「あの人が私を愛してから、 自分が自分にとってどれほど価値のあるものになったことだろう。」
ドイツの詩人・小説家・哲学者・法律家であるゲーテが25歳の時に著した「若きウェルテルの悩み」。
本作では、婚約者のいる女性・ロッテに恋をした青年ウェルテルが、その叶わぬ想いに苦しみ、果てには自殺を図るまでの経過が彼女への手紙の形で綴られています。
ゲーテの実体験に基づいているという点が本作のポイント。
彼は23歳の時であったシャルロッテ(当時19歳)に魅了され、恋に落ちます。しかし、彼女には婚約者がおり恋愛関係を結ぶことを拒まれ、結局彼女は別れも告げずゲーテの元を去ってしまいます。
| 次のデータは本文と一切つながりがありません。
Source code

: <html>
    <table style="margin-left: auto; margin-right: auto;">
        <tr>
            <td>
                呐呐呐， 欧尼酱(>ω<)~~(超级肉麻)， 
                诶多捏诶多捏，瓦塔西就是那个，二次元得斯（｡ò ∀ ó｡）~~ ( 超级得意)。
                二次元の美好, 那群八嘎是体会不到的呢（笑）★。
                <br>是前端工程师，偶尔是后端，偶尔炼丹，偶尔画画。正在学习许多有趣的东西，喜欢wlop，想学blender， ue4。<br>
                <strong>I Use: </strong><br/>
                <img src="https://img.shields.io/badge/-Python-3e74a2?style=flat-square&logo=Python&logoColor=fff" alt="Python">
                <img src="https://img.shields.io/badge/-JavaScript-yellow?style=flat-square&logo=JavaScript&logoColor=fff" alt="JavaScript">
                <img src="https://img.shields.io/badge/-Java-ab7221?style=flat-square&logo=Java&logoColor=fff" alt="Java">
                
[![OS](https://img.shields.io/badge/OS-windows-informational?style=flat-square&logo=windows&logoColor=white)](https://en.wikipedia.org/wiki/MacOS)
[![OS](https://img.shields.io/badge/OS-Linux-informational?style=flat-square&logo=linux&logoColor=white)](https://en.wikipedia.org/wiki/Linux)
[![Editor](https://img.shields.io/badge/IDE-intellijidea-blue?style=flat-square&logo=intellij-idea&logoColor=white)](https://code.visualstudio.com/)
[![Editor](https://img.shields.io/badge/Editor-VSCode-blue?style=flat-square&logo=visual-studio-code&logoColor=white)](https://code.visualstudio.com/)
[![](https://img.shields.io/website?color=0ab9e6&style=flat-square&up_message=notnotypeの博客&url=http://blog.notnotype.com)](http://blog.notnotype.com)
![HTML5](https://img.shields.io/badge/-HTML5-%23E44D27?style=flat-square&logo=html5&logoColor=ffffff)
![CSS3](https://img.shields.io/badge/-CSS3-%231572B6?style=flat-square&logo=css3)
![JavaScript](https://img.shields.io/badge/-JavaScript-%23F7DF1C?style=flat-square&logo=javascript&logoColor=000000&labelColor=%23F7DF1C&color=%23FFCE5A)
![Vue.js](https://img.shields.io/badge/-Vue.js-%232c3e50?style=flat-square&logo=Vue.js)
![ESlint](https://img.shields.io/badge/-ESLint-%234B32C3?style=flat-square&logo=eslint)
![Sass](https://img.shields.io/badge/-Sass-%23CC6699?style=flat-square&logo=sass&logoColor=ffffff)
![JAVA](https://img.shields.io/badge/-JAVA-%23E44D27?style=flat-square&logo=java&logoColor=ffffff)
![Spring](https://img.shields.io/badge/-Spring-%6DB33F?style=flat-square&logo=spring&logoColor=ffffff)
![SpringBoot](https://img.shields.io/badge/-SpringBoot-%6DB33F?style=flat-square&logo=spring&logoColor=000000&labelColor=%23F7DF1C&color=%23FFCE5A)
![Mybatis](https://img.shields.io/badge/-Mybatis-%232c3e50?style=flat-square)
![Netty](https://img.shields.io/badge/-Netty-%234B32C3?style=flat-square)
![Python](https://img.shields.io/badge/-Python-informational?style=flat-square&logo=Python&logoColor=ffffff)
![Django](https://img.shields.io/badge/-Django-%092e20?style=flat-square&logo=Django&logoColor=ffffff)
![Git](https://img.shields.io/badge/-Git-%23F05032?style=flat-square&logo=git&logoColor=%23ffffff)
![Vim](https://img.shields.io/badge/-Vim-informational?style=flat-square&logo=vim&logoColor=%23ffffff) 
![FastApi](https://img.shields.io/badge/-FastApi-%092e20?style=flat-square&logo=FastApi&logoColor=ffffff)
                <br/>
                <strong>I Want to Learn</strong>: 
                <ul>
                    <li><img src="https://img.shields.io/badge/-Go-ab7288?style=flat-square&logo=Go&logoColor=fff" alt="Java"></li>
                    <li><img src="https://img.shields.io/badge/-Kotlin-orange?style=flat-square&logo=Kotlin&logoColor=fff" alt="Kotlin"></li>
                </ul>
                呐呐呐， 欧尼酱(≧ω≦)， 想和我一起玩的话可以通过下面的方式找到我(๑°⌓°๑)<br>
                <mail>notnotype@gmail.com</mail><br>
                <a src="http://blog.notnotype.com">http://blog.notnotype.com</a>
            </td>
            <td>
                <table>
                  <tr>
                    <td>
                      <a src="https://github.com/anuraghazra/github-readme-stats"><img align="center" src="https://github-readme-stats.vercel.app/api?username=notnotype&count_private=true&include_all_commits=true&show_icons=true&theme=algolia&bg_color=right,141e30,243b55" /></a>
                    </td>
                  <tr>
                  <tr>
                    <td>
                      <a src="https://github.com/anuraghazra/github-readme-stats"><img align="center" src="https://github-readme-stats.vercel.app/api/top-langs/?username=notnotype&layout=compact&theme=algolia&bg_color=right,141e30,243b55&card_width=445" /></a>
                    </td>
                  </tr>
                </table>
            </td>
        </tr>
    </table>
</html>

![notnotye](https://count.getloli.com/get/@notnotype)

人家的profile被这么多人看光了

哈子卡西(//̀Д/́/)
失意に沈むゲーテは、彼女の結婚が近づくにつれ自殺も考えるように。そんな時、ゲーテの友人エルーザレムが人妻に恋して容れられず、絶望して自殺したとの知らせにゲーテは大きな衝撃を受けます。
この友人が自殺する前後の様子を文書にし、自身の失恋体験と合わせ本作の構想が得られたとのこと。着想からわずか4週間で執筆されたというのだから驚きです。
恋に落ちた者なら誰しも分かるであろう片想いの苦しみ。
それが全編に散りばめられた美しい文章で表現され、読者に魅惑的な印象を与えています。
以下、いくつか本編からの抜粋を。
以下、いくつか本編からの抜粋を。
「なぜたよりをしないかって?…察しがつかないのかなあ、私は無事で、しかも―。簡単にいうと、私には一人の知合いができた。それが私の心をすっかり占めている」(6月16日)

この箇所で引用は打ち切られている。